Why Some Leaders Get a Pass When They Make Mistakes

Why Some Leaders Get a Pass When They Make Mistakes

I once thought that I made a mistake but it turned out that I was wrong. I could not resist that opening line. Though I am not a comedian, I did stay at a Holiday Inn Express last night. I hate to make mistakes and I make them all too often.  The good news is that you don’t have to be “mistake free” in order to be effective. You certainly don’t want to make the same mistakes over and over. Outstanding leaders seek to minimize their mistakes and any diligent organization should do likewise. The person who never admits that they have made mistakes commits perhaps an even more egregious error than committing a mistake in the first place.

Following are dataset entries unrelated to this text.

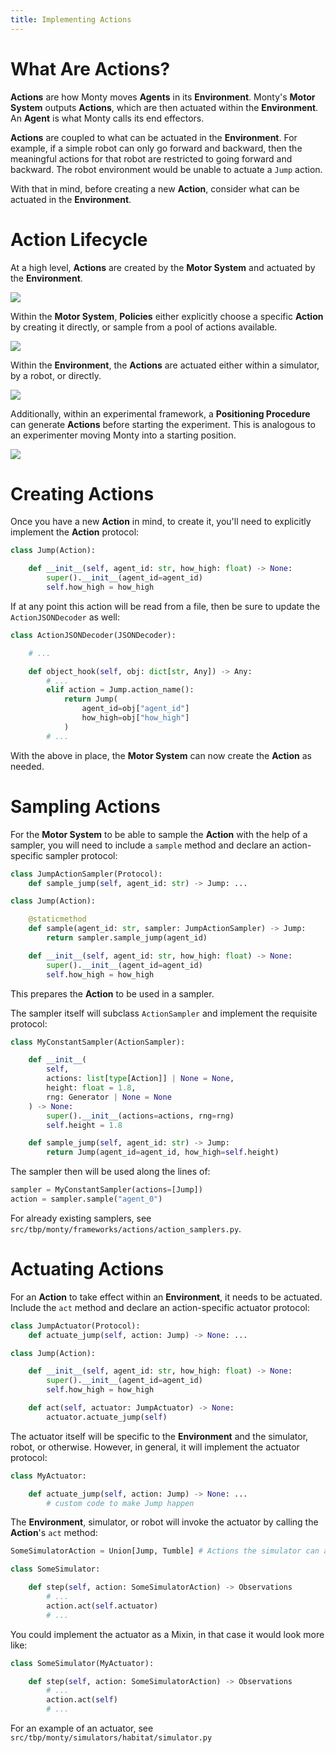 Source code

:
 ```yaml
---
title: Implementing Actions
---
```


# What Are Actions?

**Actions** are how Monty moves **Agents** in its **Environment**. Monty's **Motor System** outputs **Actions**, which are then actuated within the **Environment**. An **Agent** is what Monty calls its end effectors.

**Actions** are coupled to what can be actuated in the **Environment**. For example, if a simple robot can only go forward and backward, then the meaningful actions for that robot are restricted to going forward and backward. The robot environment would be unable to actuate a `Jump` action.

With that in mind, before creating a new **Action**, consider what can be actuated in the **Environment**.

# Action Lifecycle

At a high level, **Actions** are created by the **Motor System** and actuated by the **Environment**.

![](../../figures/how-to-use-monty/tutorials/action_lifecycle_high_level.png)

Within the **Motor System**, **Policies** either explicitly choose a specific **Action** by creating it directly, or sample from a pool of actions available.

![](../../figures/how-to-use-monty/tutorials/action_lifecycle_motor_system_detail.png)

Within the **Environment**, the **Actions** are actuated either within a simulator, by a robot, or directly.

![](../../figures/how-to-use-monty/tutorials/action_lifecycle_both_detail.png)

Additionally, within an experimental framework, a **Positioning Procedure** can generate **Actions** before starting the experiment. This is analogous to an experimenter moving Monty into a starting position.

![](../../figures/how-to-use-monty/tutorials/action_lifecycle_positioning_procedure.png)

# Creating Actions

Once you have a new **Action** in mind, to create it, you'll need to explicitly implement the **Action** protocol:

```python
class Jump(Action):

    def __init__(self, agent_id: str, how_high: float) -> None:
        super().__init__(agent_id=agent_id)
        self.how_high = how_high
```

If at any point this action will be read from a file, then be sure to update the `ActionJSONDecoder` as well:

```python
class ActionJSONDecoder(JSONDecoder):

    # ...

    def object_hook(self, obj: dict[str, Any]) -> Any:
        # ...
        elif action = Jump.action_name():
            return Jump(
                agent_id=obj["agent_id"]
                how_high=obj["how_high"]
            )
        # ...
```

With the above in place, the **Motor System** can now create the **Action** as needed.

# Sampling Actions

For the **Motor System** to be able to sample the **Action** with the help of a sampler, you will need to include a `sample` method and declare an action-specific sampler protocol:

```python
class JumpActionSampler(Protocol):
    def sample_jump(self, agent_id: str) -> Jump: ...

class Jump(Action):

    @staticmethod
    def sample(agent_id: str, sampler: JumpActionSampler) -> Jump:
        return sampler.sample_jump(agent_id)

    def __init__(self, agent_id: str, how_high: float) -> None:
        super().__init__(agent_id=agent_id)
        self.how_high = how_high
```

This prepares the **Action** to be used in a sampler.

The sampler itself will subclass `ActionSampler` and implement the requisite protocol:

```python
class MyConstantSampler(ActionSampler):

    def __init__(
        self,
        actions: list[type[Action]] | None = None,
        height: float = 1.8,
        rng: Generator | None = None
    ) -> None:
        super().__init__(actions=actions, rng=rng)
        self.height = 1.8

    def sample_jump(self, agent_id: str) -> Jump:
        return Jump(agent_id=agent_id, how_high=self.height)
```

The sampler then will be used along the lines of:

```python
sampler = MyConstantSampler(actions=[Jump])
action = sampler.sample("agent_0")
```

For already existing samplers, see `src/tbp/monty/frameworks/actions/action_samplers.py`.

# Actuating Actions

For an **Action** to take effect within an **Environment**, it needs to be actuated. Include the `act` method and declare an action-specific actuator protocol:

```python
class JumpActuator(Protocol):
    def actuate_jump(self, action: Jump) -> None: ...

class Jump(Action):

    def __init__(self, agent_id: str, how_high: float) -> None:
        super().__init__(agent_id=agent_id)
        self.how_high = how_high

    def act(self, actuator: JumpActuator) -> None:
        actuator.actuate_jump(self)
```

The actuator itself will be specific to the **Environment** and the simulator, robot, or otherwise. However, in general, it will implement the actuator protocol:

```python
class MyActuator:

    def actuate_jump(self, action: Jump) -> None: ...
        # custom code to make Jump happen
```

The **Environment**, simulator, or robot will invoke the actuator by calling the **Action**'s `act` method:

```python
SomeSimulatorAction = Union[Jump, Tumble] # Actions the simulator can actuate

class SomeSimulator:

    def step(self, action: SomeSimulatorAction) -> Observations
        # ...
        action.act(self.actuator)
        # ...
```

You could implement the actuator as a Mixin, in that case it would look more like:

```python
class SomeSimulator(MyActuator):

    def step(self, action: SomeSimulatorAction) -> Observations
        # ...
        action.act(self)
        # ...
```

For an example of an actuator, see `src/tbp/monty/simulators/habitat/simulator.py`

Russ Gasdia was once ask what he considered to be the three characteristics of an effective leader. He replied, “humility, humility, humility. Effective leaders know they make mistakes, accept feedback from others to learn, admit that they don’t always know what’s right, and recognize that it is ‘not all about them.’ When they succeed they are humble. When they fail, they are humble. And lastly, they never think they are more important than their customer.”

Confidence is commendable but I believe we can all agree that arrogance is contemptible. Always do your best and seek to minimize your mistakes. However, you may have noticed that some leaders get “a pass” when they make mistakes and perhaps you can too. Those who get through the errors and continue to thrive have these qualities in common:

  1. They have established a pattern of excellence and effectiveness while big mistakes are the exception rather than the rule.
  2. They have focused on building relationships and therefore people know their motives are pure even if the outcome sometimes falls short.
  3. They tend to make long-term commitments and don’t quickly move from place to place.
  4. They tend to exercise grace themselves when others make mistakes.
  5. They are always purposefully progressing in their skills and leadership abilities.

Do not misunderstand the intent of this message. Egregious errors and moral failures, while they can be forgiven, will result in the forfeit of leadership opportunities. But effective leaders find a way to be strengthened by mistakes rather than crippled by them. Examine yourself in light of these five qualities and apply them to strengthen your leadership even amidst occasional mistakes.

*Paragraph 2 taken from chapter 2 of John G. Millers’ Outstanding!